Mumbai: Investor sentiments were subdued after the central bank maintained status-quo on key lending rates, leading to a barometer index of the equity markets provisionally closing more than 115 points down on Tuesday.

The bearish sentiments were seen in the markets after the Reserve Bank of India (RBI) in its third monetary policy review of the current fiscal decided to keep key lending rates unchanged.

The decision to maintain the status-quo disappointed investors. There was a general consensus in the markets that the current review might be the last chance that RBI had to cut rates in this calendar year. 

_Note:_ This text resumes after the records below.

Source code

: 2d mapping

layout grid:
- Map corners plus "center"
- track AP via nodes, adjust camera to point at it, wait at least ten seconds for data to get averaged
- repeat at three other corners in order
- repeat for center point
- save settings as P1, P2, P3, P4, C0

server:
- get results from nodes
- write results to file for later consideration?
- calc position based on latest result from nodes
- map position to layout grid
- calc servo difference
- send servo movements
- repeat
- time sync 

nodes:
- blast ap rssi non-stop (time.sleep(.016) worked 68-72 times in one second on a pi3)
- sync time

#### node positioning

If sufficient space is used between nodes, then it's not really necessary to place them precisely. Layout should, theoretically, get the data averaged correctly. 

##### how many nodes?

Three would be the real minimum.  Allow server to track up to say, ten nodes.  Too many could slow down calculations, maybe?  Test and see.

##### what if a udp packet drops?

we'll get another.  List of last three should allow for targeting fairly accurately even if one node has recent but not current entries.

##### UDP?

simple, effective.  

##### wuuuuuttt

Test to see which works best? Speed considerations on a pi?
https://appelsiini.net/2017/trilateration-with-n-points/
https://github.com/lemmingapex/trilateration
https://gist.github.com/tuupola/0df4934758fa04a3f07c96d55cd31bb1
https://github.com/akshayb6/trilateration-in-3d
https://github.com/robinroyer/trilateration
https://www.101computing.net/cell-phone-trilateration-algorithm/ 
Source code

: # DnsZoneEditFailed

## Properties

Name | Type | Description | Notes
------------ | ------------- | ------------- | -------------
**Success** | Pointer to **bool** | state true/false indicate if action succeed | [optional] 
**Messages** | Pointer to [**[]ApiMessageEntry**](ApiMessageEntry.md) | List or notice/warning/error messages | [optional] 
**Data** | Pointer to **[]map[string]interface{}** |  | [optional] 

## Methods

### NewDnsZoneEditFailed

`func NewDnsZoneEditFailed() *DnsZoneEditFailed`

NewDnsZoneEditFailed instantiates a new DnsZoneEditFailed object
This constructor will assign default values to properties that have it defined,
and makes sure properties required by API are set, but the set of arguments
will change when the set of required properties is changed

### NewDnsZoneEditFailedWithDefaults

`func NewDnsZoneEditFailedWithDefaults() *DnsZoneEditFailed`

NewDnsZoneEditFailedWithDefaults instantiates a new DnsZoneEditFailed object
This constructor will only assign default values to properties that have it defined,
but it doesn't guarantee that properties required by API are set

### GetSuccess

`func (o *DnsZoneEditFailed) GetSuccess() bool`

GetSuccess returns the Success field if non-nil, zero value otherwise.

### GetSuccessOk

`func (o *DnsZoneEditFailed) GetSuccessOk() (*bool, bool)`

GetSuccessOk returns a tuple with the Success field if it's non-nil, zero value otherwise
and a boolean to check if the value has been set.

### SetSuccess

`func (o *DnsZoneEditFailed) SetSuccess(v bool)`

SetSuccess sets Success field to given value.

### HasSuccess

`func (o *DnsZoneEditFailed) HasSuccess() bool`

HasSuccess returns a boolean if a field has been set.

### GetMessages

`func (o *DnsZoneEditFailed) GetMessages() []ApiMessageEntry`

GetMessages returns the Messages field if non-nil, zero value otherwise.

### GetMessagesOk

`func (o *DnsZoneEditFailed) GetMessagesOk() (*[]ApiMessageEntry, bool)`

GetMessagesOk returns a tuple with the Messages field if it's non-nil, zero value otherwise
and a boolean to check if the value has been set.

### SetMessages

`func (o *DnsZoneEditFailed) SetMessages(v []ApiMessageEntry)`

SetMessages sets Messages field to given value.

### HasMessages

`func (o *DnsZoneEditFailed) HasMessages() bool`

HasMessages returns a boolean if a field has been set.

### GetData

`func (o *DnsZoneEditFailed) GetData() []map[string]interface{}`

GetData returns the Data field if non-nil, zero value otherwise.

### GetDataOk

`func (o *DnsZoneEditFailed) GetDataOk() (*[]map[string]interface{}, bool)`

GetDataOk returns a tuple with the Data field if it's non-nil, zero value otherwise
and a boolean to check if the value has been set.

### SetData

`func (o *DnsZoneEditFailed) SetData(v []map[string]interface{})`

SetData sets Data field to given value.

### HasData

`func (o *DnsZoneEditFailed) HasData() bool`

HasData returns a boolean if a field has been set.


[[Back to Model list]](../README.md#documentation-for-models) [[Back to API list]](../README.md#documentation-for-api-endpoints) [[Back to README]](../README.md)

Markets are doubtful over the RBI’s ability for a future easing of the monetary policy in the hindsight that inflation might spiral up again and the US Fed’s decision on its own rates is coming up in September.

The wider 50-scrip Nifty of the National Stock Exchange (NSE) closed flat. It was provisionally down 26 points or 0.31 percent at 8,516.90 points.

The Sensex of the S&P Bombay Stock Exchange (BSE), which opened at 28,225.04 points, provisionally closed at 28,071.93 points (at 3.30 p.m.) — down 115.13 points or 0.41 percent from the previous day’s close at 28,187.06 points.

The Sensex touched a high of 28,264.72 points and a low of 27,866.12 points in the intra-day trade.

“There was disappointment in the markets as investors expected a cut based on current data which showed that the inflation is coming under control, stable macro fundamentals and falling crude oil prices,” Anand James, co-head, technical research desk, Geojit BNP Paribas, told IANS.

“Good monsoon and containment of inflation coupled-with rupee stability and falling commodity prices still gives the RBI room to cut rates in the coming time.”

According to Devendra Nevgi, chief executive of ZyFin Advisors, Tuesday’s knee-jerk reaction will not be long-lasting as markets had factored in a status-quo.

“What’s more important for the markets is to assess the language used by the RBI on the Indian economy, oil prices, monsoon, inflation and the US rate hike. The analysis of language will give further impetus to the markets,” Nevgi observed.